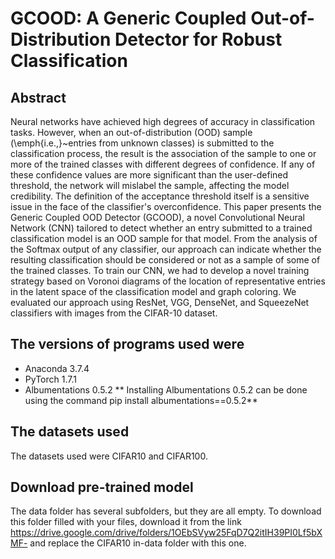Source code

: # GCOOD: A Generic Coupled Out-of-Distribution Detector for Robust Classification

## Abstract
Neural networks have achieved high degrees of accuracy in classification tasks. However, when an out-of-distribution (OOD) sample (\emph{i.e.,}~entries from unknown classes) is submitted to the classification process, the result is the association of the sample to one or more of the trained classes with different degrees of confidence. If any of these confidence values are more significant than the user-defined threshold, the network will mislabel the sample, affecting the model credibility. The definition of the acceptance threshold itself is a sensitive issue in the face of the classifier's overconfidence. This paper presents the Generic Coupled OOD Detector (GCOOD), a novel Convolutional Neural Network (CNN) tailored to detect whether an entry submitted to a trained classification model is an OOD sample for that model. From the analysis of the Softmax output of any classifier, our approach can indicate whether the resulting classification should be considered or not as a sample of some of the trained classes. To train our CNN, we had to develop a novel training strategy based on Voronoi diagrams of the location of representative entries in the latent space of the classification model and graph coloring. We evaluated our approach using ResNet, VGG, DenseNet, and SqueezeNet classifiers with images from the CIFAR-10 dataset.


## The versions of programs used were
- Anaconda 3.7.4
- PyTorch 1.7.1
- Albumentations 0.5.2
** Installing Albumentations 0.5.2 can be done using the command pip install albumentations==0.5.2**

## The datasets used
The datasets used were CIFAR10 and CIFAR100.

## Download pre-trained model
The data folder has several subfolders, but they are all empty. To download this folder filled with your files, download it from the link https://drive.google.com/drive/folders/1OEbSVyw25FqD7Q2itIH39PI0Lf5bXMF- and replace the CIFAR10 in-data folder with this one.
----------
Copy out every line in the entries above that holds "were".

*Output of the exercise*.
## The versions of programs used were
The datasets used were CIFAR10 and CIFAR100.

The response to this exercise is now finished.